Guillaume Erner, qui
est le monsieur loyal des matinales de France Culture et,
accessoirement, le gardien de la doxa libérale imposée à ce médium de grande écoute, livrait, le 20 janvier dernier, un de ses habituels
éditos aux chevilles logiques aussi épaisses que sa pensée. Le
journaliste
tentait, assez maladroitement, de dissuader les
auditeurs de s’intéresser de plus près à l’ouvrage de
l’historien Johann Chapoutot : Libres
d’obéir Le management du nazisme à aujourd’hui.
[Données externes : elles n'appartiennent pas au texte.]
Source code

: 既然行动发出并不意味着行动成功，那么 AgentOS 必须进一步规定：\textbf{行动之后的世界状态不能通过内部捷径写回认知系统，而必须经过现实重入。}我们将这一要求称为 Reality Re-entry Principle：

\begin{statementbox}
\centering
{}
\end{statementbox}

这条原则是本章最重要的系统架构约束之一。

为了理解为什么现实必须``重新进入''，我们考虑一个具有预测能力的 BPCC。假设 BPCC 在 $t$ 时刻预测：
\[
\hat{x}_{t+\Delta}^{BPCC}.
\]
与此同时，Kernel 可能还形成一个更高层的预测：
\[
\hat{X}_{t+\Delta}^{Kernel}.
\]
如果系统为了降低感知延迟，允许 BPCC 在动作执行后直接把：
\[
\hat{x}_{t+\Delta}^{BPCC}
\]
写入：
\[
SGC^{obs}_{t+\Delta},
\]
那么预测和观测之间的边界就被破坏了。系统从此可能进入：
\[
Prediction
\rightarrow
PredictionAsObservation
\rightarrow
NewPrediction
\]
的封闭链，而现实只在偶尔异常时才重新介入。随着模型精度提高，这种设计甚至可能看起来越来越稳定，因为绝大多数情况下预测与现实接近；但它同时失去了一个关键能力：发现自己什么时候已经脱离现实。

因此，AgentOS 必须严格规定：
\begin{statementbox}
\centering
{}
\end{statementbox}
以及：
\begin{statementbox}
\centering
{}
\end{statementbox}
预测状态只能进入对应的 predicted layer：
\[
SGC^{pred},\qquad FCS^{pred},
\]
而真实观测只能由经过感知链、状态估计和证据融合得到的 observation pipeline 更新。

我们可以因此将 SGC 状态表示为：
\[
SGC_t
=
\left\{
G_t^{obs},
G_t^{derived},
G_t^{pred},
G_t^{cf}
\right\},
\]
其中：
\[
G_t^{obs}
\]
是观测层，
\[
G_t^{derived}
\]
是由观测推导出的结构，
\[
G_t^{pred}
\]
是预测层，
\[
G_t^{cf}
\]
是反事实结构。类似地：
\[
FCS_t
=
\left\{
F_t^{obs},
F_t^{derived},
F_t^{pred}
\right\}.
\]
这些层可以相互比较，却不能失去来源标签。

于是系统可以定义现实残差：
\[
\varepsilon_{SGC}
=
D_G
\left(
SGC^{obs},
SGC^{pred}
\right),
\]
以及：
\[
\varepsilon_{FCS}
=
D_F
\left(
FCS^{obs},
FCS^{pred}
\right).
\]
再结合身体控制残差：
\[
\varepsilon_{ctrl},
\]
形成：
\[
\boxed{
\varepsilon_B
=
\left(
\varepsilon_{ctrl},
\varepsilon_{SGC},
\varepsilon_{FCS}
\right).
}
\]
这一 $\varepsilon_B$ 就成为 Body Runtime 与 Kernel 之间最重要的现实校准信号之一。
Il faut dire que cet ouvrage montre, à travers le parcours du général SS Reinhard Höhn (1904-2000), la
modernité du nazisme en matière d’organisation du travail avec le
culte de la performance, l’obsession de la flexibilité, le mépris
des fonctionnaires et de l’État. Archives en main, Chapoutot décrit comment ce technocrate, partisan de la
disparition de l'État au profit de la « communauté » définie par
la race et son « espace vital », oeuvra durant toute sa
carrière sous le IIIe Reich, sur l'adaptation des institutions de
l'État au Grand Reich à venir.
Après guerre, nullement inquiété par la justice, Reinhard Höhn fonda, à Bad
Harzburg, un institut de formation au
management des élites économiques de la République fédérale. Quelques 600
000 cadres issus des principales sociétés allemandes y apprendront le management ou, plus exactement,
l'organisation hiérarchique du travail par définition d'objectifs,
le producteur, pour y parvenir, demeurant libre de choisir les moyens
à appliquer. Ce qui fut très exactement la politique du Reich pour
se réarmer, affamer les populations slaves des territoires de l'Est,
exterminer les Juifs.
Comme l’explique l’historien
dans un entretien à Marianne : « Le nazisme n’est pas
un phénomène hors sol ou une aberration inexplicable. Il est de
notre temps et de notre lieu (l’Occident des années 1850-1940), et
il en exprime des caractères, il en réalise des potentialités, et
il révèle des traits. Le plus saillant, à mes yeux, c’est le
désastreux darwinisme social qui arme l’occident capitaliste et
colonialiste depuis les années 1860 en lui livrant la théorie de sa
pratique et en naturalisant sa domination. Ce social-darwinisme lui
prééxiste et lui survit, plutôt bien quand on constate à quel
point il est triomphant aujourd’hui, dans une société dont on
veut faire une simple juxtaposition d’individus évoluant dans un
contexte concurrentiel et marchand, où il faut "se vendre",
"se battre", "scorer", "réseauter",
etc… » .
On précisera un peu plus le propos (en pensant fortement au management employé par France Telecom dernièrement) en écoutant Johann Chapoutot répondre aux questions de
Raphaël Bourgois à la Grande table de France Culture.
1 commentaire:
"Le nazisme n'est pas un phénomène hors sol..."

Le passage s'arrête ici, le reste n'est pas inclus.